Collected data
%%

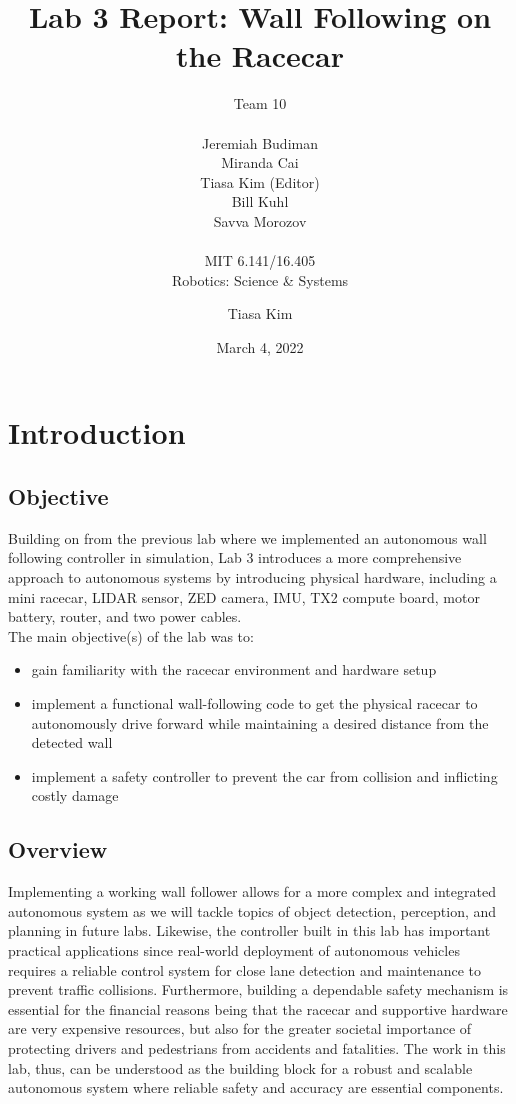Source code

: \documentclass{article}
\title{Lab 3 Report: Wall Following on the Racecar} %
\author{Team 10 \\\\ Jeremiah Budiman \\ Miranda Cai \\ Tiasa Kim (Editor)\\ Bill Kuhl \\ Savva Morozov \\\\ MIT 6.141/16.405 \\ Robotics: Science \& Systems\\} %
\date{March 4, 2022} %
\begin{document}
\maketitle
\section{Introduction}
\author{Tiasa Kim}

\subsection{Objective}
Building on from the previous lab where we implemented an autonomous wall following controller in simulation, Lab 3 introduces a more comprehensive approach to autonomous systems by introducing physical hardware, including a mini racecar, LIDAR sensor, ZED camera, IMU, TX2 compute board, motor battery, router, and two power cables. \\

The main objective(s) of the lab was to: 
\begin{itemize}
    \item gain familiarity with the racecar environment and hardware setup
    \item implement a functional wall-following code to get the physical racecar to autonomously drive forward while maintaining a desired distance from the detected wall
    \item implement a safety controller to prevent the car from collision and inflicting costly damage
\end{itemize}

\subsection{Overview}
Implementing a working wall follower allows for a more complex and integrated autonomous system as we will tackle topics of object detection, perception, and planning in future labs. Likewise, the controller built in this lab has important practical applications since real-world deployment of autonomous vehicles requires a reliable control system for close lane detection and maintenance to prevent traffic collisions. Furthermore, building a dependable safety mechanism is essential for the financial reasons being that the racecar and supportive hardware are very expensive resources, but also for the greater societal importance of protecting drivers and pedestrians from accidents and fatalities. The work in this lab, thus, can be understood as the building block for a robust and scalable autonomous system where reliable safety and accuracy are essential components. \\
\end{document}

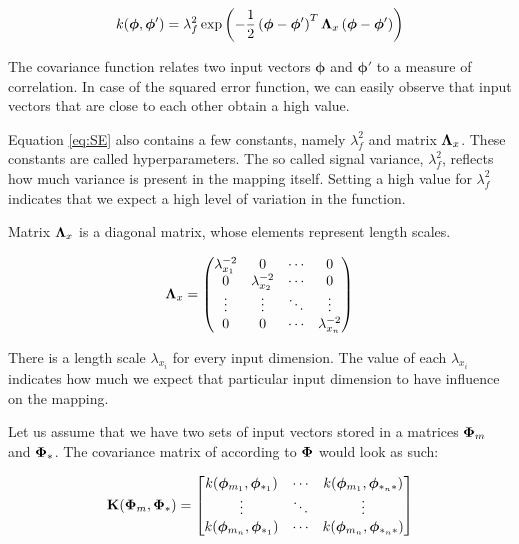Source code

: \documentclass[mscThesis.tex]{subfiles}
\begin{document}
\begin{equation}
k(\bm{\phi}, \bm{\phi}') = \lambda_f^2 \exp \left(-\frac{1}{2} \left(\bm{\phi}-\bm{\phi}' \right)^T \mathbf{\Lambda}_x \left(\bm{\phi}-\bm{\phi}' \right) \right)
\label{eq:SE}
\end{equation}

The covariance function relates two input vectors $\bm{\phi}$ and $\bm{\phi}'$ to a measure of correlation. In case of the squared error function, we can easily observe that input vectors that are close to each other obtain a high value. 

Equation \ref{eq:SE} also contains a few constants, namely $\lambda_f^2$ and matrix $\mathbf{\Lambda}_x$. These constants are called hyperparameters. The so called signal variance, $\lambda_f^2$, reflects how much variance is present in the mapping itself. Setting a high value for $\lambda_f^2$ indicates that we expect a high level of variation in the function. 

Matrix $\mathbf{\Lambda}_x$ is a diagonal matrix, whose elements represent length scales. 

\begin{equation*}
\mathbf{\Lambda}_x = 
\begin{pmatrix}
  \lambda_{x_1}^{-2} & 0 & \cdots & 0 \\
  0 & \lambda_{x_2}^{-2} & \cdots & 0 \\
  \vdots  & \vdots  & \ddots & \vdots  \\
  0 &0 & \cdots & \lambda_{x_n}^{-2} 
 \end{pmatrix}
\end{equation*} 

There is a length scale $\lambda_{x_i}$ for every input dimension. The value of each $\lambda_{x_i}$ indicates how much we expect that particular input dimension to have influence on the mapping.

Let us assume that we have two sets of input vectors stored in a matrices $\mathbf{\Phi}_m$ and $\mathbf{\Phi}_{*}$. The covariance matrix of according to $\mathbf{\Phi}$ would look as such:

\begin{equation}
\mathbf{K}(\mathbf{\Phi}_{m}, \mathbf{\Phi}_{*}) = 
\begin{bmatrix}
k(\bm{\phi}_{m_1}, \bm{\phi}_{*_1}) & \cdots & k(\bm{\phi}_{m_1}, \bm{\phi}_{*_n*}) \\
\vdots & \ddots & \vdots \\
k(\bm{\phi}_{m_n}, \bm{\phi}_{*_1}) & \cdots & k(\bm{\phi}_{m_n}, \bm{\phi}_{*_n*}) 
\end{bmatrix}
\end{equation}
\end{document}
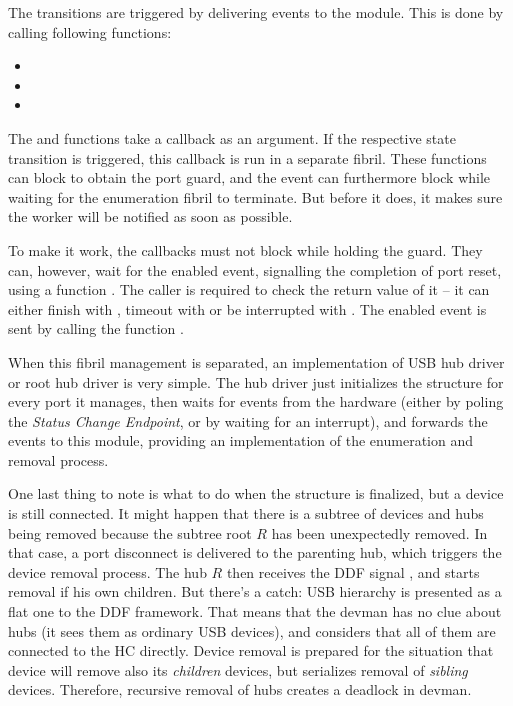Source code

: The transitions are triggered by delivering events to the module. This is done
by calling following functions:

\begin{itemize}
	\item {}
	\item {}
	\item {}
\end{itemize}

The  and  functions take a callback as an
argument. If the respective state transition is triggered, this callback is run
in a separate fibril. These functions can block to obtain the port guard, and
the  event can furthermore block while waiting for the
enumeration fibril to terminate. But before it does, it makes sure the worker
will be notified as soon as possible.

To make it work, the callbacks must not block while holding the guard. They
can, however, wait for the enabled event, signalling the completion of port
reset, using a function . The caller is required
to check the return value of it -- it can either finish with ,
timeout with  or be interrupted with . The enabled
event is sent by calling the function .

When this fibril management is separated, an implementation of USB hub driver or
root hub driver is very simple. The hub driver just initializes the
 structure for every port it manages, then waits for events
from the hardware (either by poling the \textit{Status Change Endpoint}, or by
waiting for an interrupt), and forwards the events to this module, providing an
implementation of the enumeration and removal process.

One last thing to note is what to do when the structure is finalized, but
a device is still connected. It might happen that there is a subtree of devices
and hubs being removed because the subtree root $R$ has been unexpectedly
removed. In that case, a port disconnect is delivered to the parenting hub,
which triggers the device removal process. The hub $R$ then receives the DDF
signal , and starts removal if his own children. But
there's a catch: USB hierarchy is presented as a flat one to the DDF framework.
That means that the devman has no clue about hubs (it sees them as ordinary USB
devices), and considers that all of them are connected to the HC directly.
Device removal is prepared for the situation that device will remove also its
\textit{children} devices, but serializes removal of \textit{sibling} devices.
Therefore, recursive removal of hubs creates a deadlock in devman.

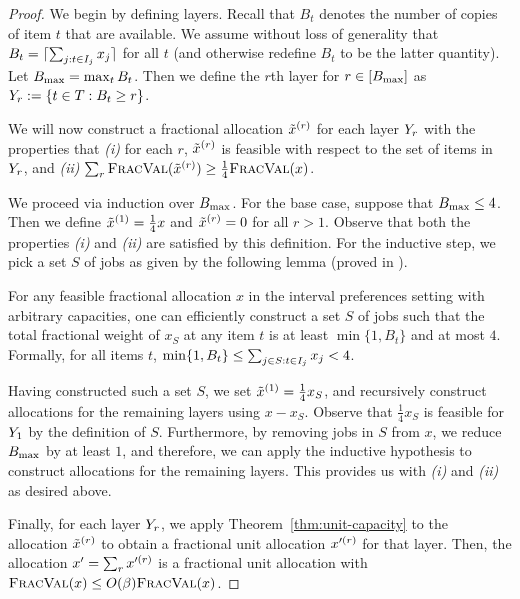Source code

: \begin{proof}
  We begin by defining layers. Recall that $B_t$ denotes the number of
  copies of item $t$ that are available. We assume without loss of
  generality that $B_t = \lceil \sum_{j: t\in \intj} x_j\rceil$ for
  all $t$ (and otherwise redefine $B_t$ to be the latter
  quantity). Let $\Bmax = \max_t B_t$. Then we define the $r$th layer
  for $r\in [\Bmax]$ as $\layer:=\{t\in\items:B_t\geq r\}$. 

  We will now construct a fractional allocation $\xr$ for each layer
  $\layer$ with the properties that {\em (i)} for each $r$, $\xr$ is
  feasible with respect to the set of items in $\layer$, and {\em
    (ii)} $\sum_r \fval(\xr) \ge \frac 14 \fval(x)$.

    We proceed via induction over $\Bmax$. For the base case, suppose that
    $\Bmax\le 4$. Then we define $\xr[1] = \frac 14 x$ and $\xr=0$ for all
    $r>1$. Observe that both the properties {\em (i)} and {\em (ii)} are
    satisfied by this definition. For the inductive step, we pick a set $S$ of
    jobs as given by the following lemma (proved in ). 

    \begin{lemma}
        \label{lem:greedy-layer}
        For any feasible fractional allocation $x$ in the interval
        preferences setting with arbitrary capacities, one can
        efficiently construct a set $S$ of jobs such that the total
        fractional weight of $x_S$ at any item $t$ is at least
        $\min\{1,B_t\}$ and at most $4$.  Formally, for all items $t$,
        $\min\{1,B_t\}\le \sum_{j\in S: t\in \intj} x_j < 4$.
    \end{lemma}

    Having constructed such a set $S$, we set $\xr[1] = \frac 14 x_S$, and
    recursively construct allocations for the remaining layers using $x-x_S$.
    Observe that $\frac 14 x_S$ is feasible for $\layer[1]$ by the definition
    of $S$. Furthermore, by removing jobs in $S$ from $x$, we reduce $\Bmax$ by
    at least $1$, and therefore, we can apply the inductive hypothesis to
    construct allocations for the remaining layers. This provides us with {\em
    (i)} and {\em (ii)} as desired above.

    Finally, for each layer $\layer$, we apply Theorem~\ref{thm:unit-capacity}
    to the allocation $\xr$ to obtain a fractional unit allocation $\xpr$ for
    that layer. Then, the allocation $x' = \sum_r \xpr$ is a fractional unit
    allocation with $\fval(x)\le O(\beta) \fval(x)$.
\end{proof}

%%

> ACTIVITY:
Lines with the word "every": copy each one from the data above.

> RESPONSE TO THE TASK:
There is a length scale $\lambda_{x_i}$ for every input dimension. The value of each $\lambda_{x_i}$ indicates how much we expect that particular input dimension to have influence on the mapping.
 structure for every port it manages, then waits for events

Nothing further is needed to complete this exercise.